La causa di santità dei nostri due martiri, entrambi Servi di Dio, sta arrivando a conclusione.

Per me è stata una emozione molto viva ritrovarmi nella terra dei Bororo, incontrare i giovani Bororo e Xavante che volevano vivere insieme questo momento, incontrare fratelli e sorelle missionari che ogni giorno condividono la vita con loro e celebrare l’Eucaristia nel luogo del martirio di coloro che per difenderli hanno versato il sangue. Il motto scelto da Rodolfo Lunkenbein per la sua ordinazione era: “Sono venuto per servire e dare la vita”. Nella sua ultima visita in Germania, nel 1974, sua madre lo pregava di fare attenzione, perché l’avevano informata dei rischi che correva suo figlio. Lui rispose: “Mamma, perché ti preoccupi? Non c’è niente di più bello che morire per la causa di Dio. Questo sarebbe il mio sogno”.

Alle prime luci dell’alba, con tutta la comunità bororo, abbiamo fatto una piccola processione fino alle tombe di Simão Cristino e Rodolfo Lukembein, pregando per tutti i missionari salesiani. Il mio pensiero volava all’Africa, al confine del Burkina Faso dove, poco più di due mesi fa, al nostro fratello salesiano, il missionario spagnolo padre César Antonio Fernández, era stata strappata la vita, solo perché era sacerdote e missionario.

Il titolo del mio messaggio riguarda proprio queste due storie. Il sangue che viene versato e che produce tanto dolore, genera anche la vita. L’ho constatato nei villaggi Bororo e Xavante, e lo vediamo in Africa, dove ogni giorno si compiono "miracoli di vita".

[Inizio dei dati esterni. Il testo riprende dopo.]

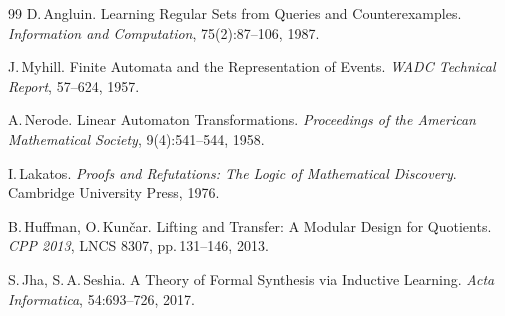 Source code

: \documentclass[11pt,a4paper]{article}
\theoremstyle{preprintthm}
\theoremstyle{preprintdef}
\begin{document}
\begin{thebibliography}{99}
D.\,Angluin. Learning Regular Sets from Queries and Counterexamples. \emph{Information and Computation}, 75(2):87--106, 1987.

J.\,Myhill. Finite Automata and the Representation of Events. \emph{WADC Technical Report}, 57--624, 1957.

A.\,Nerode. Linear Automaton Transformations. \emph{Proceedings of the American Mathematical Society}, 9(4):541--544, 1958.

I.\,Lakatos. \emph{Proofs and Refutations: The Logic of Mathematical Discovery}. Cambridge University Press, 1976.

B.\,Huffman, O.\,Kun\v{c}ar. Lifting and Transfer: A Modular Design for Quotients. \emph{CPP 2013}, LNCS 8307, pp.\,131--146, 2013.

S.\,Jha, S.\,A.\,Seshia. A Theory of Formal Synthesis via Inductive Learning. \emph{Acta Informatica}, 54:693--726, 2017.
\end{thebibliography}
\end{document}
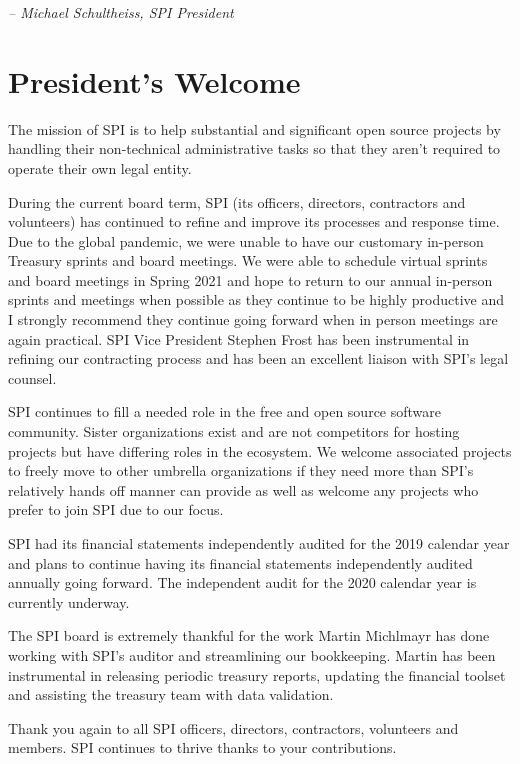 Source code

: \documentclass[a4paper]{report}
\begin{document}
  \emph{-- Michael Schultheiss, SPI President}

\newpage

\tableofcontents

\newpage

\chapter{President's Welcome}
\label{sec:president}

The mission of SPI is to help substantial and significant open source
projects by handling their non-technical administrative tasks so that
they aren't required to operate their own legal entity.

During the current board term, SPI (its officers, directors, contractors and
volunteers) has continued to refine and improve its processes and response
time.  Due to the global pandemic, we were unable to have our customary
in-person Treasury sprints and board meetings. We were able to schedule virtual
sprints and board meetings in Spring 2021 and hope to return to our annual
in-person sprints and meetings when possible as they continue to be highly
productive and I strongly recommend they continue going forward when in person
meetings are again practical. SPI Vice President Stephen Frost has been
instrumental in refining our contracting process and has been an excellent
liaison with SPI's legal counsel.

SPI continues to fill a needed role in the free and open source software
community. Sister organizations exist and are not competitors for
hosting projects but have differing roles in the ecosystem. We welcome
associated projects to freely move to other umbrella organizations if
they need more than SPI's relatively hands off manner can provide as
well as welcome any projects who prefer to join SPI due to our focus.

SPI had its financial statements independently audited for the 2019 calendar
year and plans to continue having its financial statements independently
audited annually going forward. The independent audit for the 2020 calendar
year is currently underway.

The SPI board is extremely thankful for the work Martin Michlmayr has
done working with SPI's auditor and streamlining our bookkeeping. Martin
has been instrumental in releasing periodic treasury reports, updating
the financial toolset and assisting the treasury team with data
validation.

Thank you again to all SPI officers, directors, contractors, volunteers
and members. SPI continues to thrive thanks to your contributions.
\end{document}
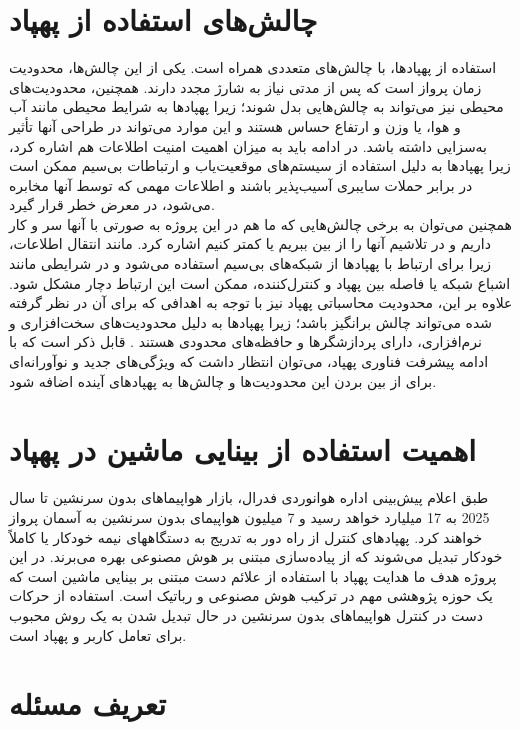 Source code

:  \section{چالش‌های استفاده از پهپاد}
 استفاده از پهپادها، با چالش‌های متعددی همراه است. یکی از این چالش‌ها، محدودیت زمان پرواز است که پس از مدتی نیاز به شارژ مجدد دارند. 
 همچنین، محدودیت‌های محیطی نیز می‌تواند به چالش‌هایی بدل شوند؛ زیرا پهپادها به شرایط محیطی مانند آب و هوا، یا وزن و ارتفاع حساس هستند و این موارد می‌تواند 
 در طراحی آنها تأثیر به‌سزایی داشته باشد. در ادامه باید به میزان اهمیت امنیت اطلاعات هم اشاره کرد، زیرا پهپادها به دلیل استفاده از سیستم‌های موقعیت‌یاب و ارتباطات بی‌سیم ممکن 
 است در برابر حملات سایبری آسیب‌پذیر باشند و اطلاعات مهمی که توسط آنها مخابره می‌شود، در معرض خطر قرار گیرد.
 \\
 همچنین می‌توان به برخی چالش‌هایی که ما هم در این پروژه به صورتی با آنها سر و کار داریم و در تلاشیم آنها را از بین ببریم یا کمتر کنیم اشاره کرد. 
 مانند انتقال اطلاعات، زیرا برای ارتباط با پهپادها از شبکه‌های بی‌سیم استفاده می‌شود و در شرایطی مانند اشباع شبکه یا فاصله بین پهپاد و کنترل‌کننده، ممکن است این ارتباط دچار مشکل شود.
 علاوه بر این، محدودیت محاسباتی پهپاد نیز با توجه به اهدافی که برای آن در نظر گرفته شده می‌تواند چالش برانگیز باشد؛ زیرا پهپادها به دلیل محدودیت‌های سخت‌افزاری و نرم‌افزاری، دارای پردازشگرها و حافظه‌های محدودی هستند \cite{hassanalian2017classifications}.
 قابل ذکر است که با ادامه پیشرفت فناوری پهپاد، می‌توان انتظار داشت که ویژگی‌های جدید و نوآورانه‌ای برای از بین بردن این محدودیت‌ها و چالش‌ها به‌ پهپادهای آینده اضافه شود.

 \section{اهمیت استفاده از بینایی ماشین در پهپاد}
 طبق اعلام پیش‌بینی اداره هوانوردی فدرال، بازار هواپیماهای بدون سرنشین تا سال 2025 به 17 میلیارد خواهد رسید و 7 میلیون هواپیمای بدون سرنشین به آسمان پرواز خواهند‌ کرد. پهپادهای کنترل
 از راه دور به تدریج به دستگاههای نیمه خودکار یا کاملاً خودکار تبدیل می‌شوند که از پیاده‌سازی مبتنی بر هوش مصنوعی بهره می‌برند. 
 در این پروژه هدف ما هدایت پهپاد با استفاده از علائم دست مبتنی بر بینایی ماشین است که یک حوزه پژوهشی مهم در ترکیب هوش مصنوعی و رباتیک است. 
 استفاده از حرکات دست در کنترل هواپیماهای بدون سرنشین در حال تبدیل شدن به یک روش محبوب برای تعامل کاربر و پهپاد است. 
 

\section{تعریف مسئله}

Queste righe vogliono essere un Grazie a tante vite date con illimitata generosità. E grazie a tanti di voi, amici e lettori, che continuate a confidare nel bene che, insieme, cerchiamo di fare in questo mondo che ha sempre bisogno di buone notizie che rallegrano il cuore e storie che cambiano la vita, perché non c’è soltanto male in questo nostro mondo. Al contrario. È tanto il bene che ogni giorno viene seminato e germoglia, ma non fa notizia. Il male, le tragedie, la violenza e la morte invece sì.

Per questo dobbiamo essere diffusori di buone notizie. Come vi ho appena raccontato, anche nel dolore della morte ci sono fatti che generano la vita.